Milwaukee County judge Janet Protasiewicz said on Madison TV over the weekend that she is not hiding from her progressive politics.

“In regard to the progressive label, I embrace that when it comes to issues such as gerrymandering,” she said on WKOW’s Capital City Sunday. “When we talk about the maps, when we talk about marriage equality, when we talk about women’s rights, and women’s rights to choose.”

Conservative former Justice Dan Kelly, who is also running this spring, said Protasiewicz crossed a line.

“When a judicial candidate tells you her values, she’s telling you she will let her personal politics influence how she decides cases,” Kelly told The Center Square. “But politics are poison to the work of the court. And yet Judge Protasiewicz said she would bring her political ‘values’ to the Supreme Court if she were elected.”
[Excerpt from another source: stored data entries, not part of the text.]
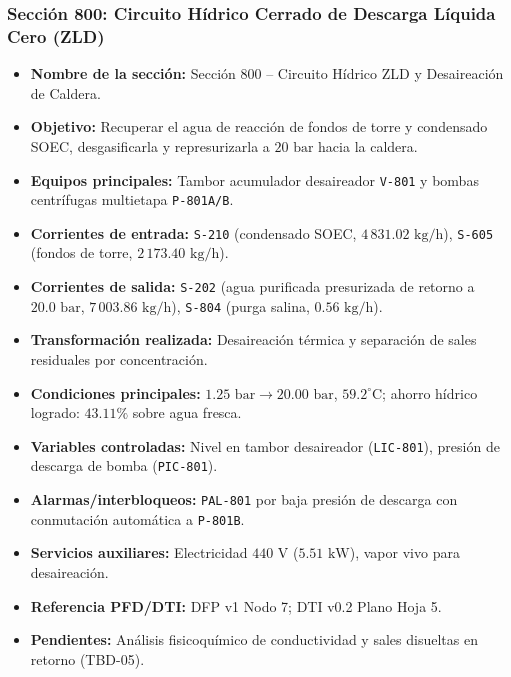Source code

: \documentclass[10pt,letterpaper]{article}
\begin{document}
\subsubsection{Sección 800: Circuito Hídrico Cerrado de Descarga Líquida Cero (ZLD)}
\begin{itemize}
    \item \textbf{Nombre de la sección:} Sección 800 -- Circuito Hídrico ZLD y Desaireación de Caldera.
    \item \textbf{Objetivo:} Recuperar el agua de reacción de fondos de torre y condensado SOEC, desgasificarla y represurizarla a $20\text{ bar}$ hacia la caldera.
    \item \textbf{Equipos principales:} Tambor acumulador desaireador \texttt{V-801} y bombas centrífugas multietapa \texttt{P-801A/B}.
    \item \textbf{Corrientes de entrada:} \texttt{S-210} (condensado SOEC, $4\,831.02\text{ kg/h}$), \texttt{S-605} (fondos de torre, $2\,173.40\text{ kg/h}$).
    \item \textbf{Corrientes de salida:} \texttt{S-202} (agua purificada presurizada de retorno a $20.0\text{ bar}$, $7\,003.86\text{ kg/h}$), \texttt{S-804} (purga salina, $0.56\text{ kg/h}$).
    \item \textbf{Transformación realizada:} Desaireación térmica y separación de sales residuales por concentración.
    \item \textbf{Condiciones principales:} $1.25\text{ bar} \to 20.00\text{ bar}$, $59.2^\circ\text{C}$; ahorro hídrico logrado: $43.11\%$ sobre agua fresca.
    \item \textbf{Variables controladas:} Nivel en tambor desaireador (\texttt{LIC-801}), presión de descarga de bomba (\texttt{PIC-801}).
    \item \textbf{Alarmas/interbloqueos:} \texttt{PAL-801} por baja presión de descarga con conmutación automática a \texttt{P-801B}.
    \item \textbf{Servicios auxiliares:} Electricidad $440\text{ V}$ ($5.51\text{ kW}$), vapor vivo para desaireación.
    \item \textbf{Referencia PFD/DTI:} DFP v1 Nodo 7; DTI v0.2 Plano Hoja 5.
    \item \textbf{Pendientes:} Análisis fisicoquímico de conductividad y sales disueltas en retorno (TBD-05).
\end{itemize}

\newpage
\end{document}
This is not the first time that Kelly has criticized Protasiewicz or the other liberal judge running this spring, Dane County Circuit Court Judge Everett Mitchell. Kelly leveled the same politics-is-poison argument after Protasiewicz and Mitchell touted their progressive bona fides during a candidate’s forum earlier this month.

Judges are allowed to talk about their view of the court, and the balance between the judicial branch and the other branches of state government. They are not supposed to tell voters how they will rule on specific cases.

Kelly said Protasiewicz is essentially doing just that.

“Judge Protasiewicz admitted that she ’embraces’ the label of ‘progressive judge.’  The whole point of judicial progressivism is to incorporate one’s own politics into the work of the court.  This is a declaration of independence from the Constitution, and it breaks faith with the people of Wisconsin who have asked their courts to do one thing, and one thing only: Decide cases based on the law as it is written, not as a judge might wish it to be.”

Voters will decide between Protasiewicz, Mitchell, Kelly, and one other conservative candidate, Jenifer Dorow, on February 21. The spring election is set for April 4.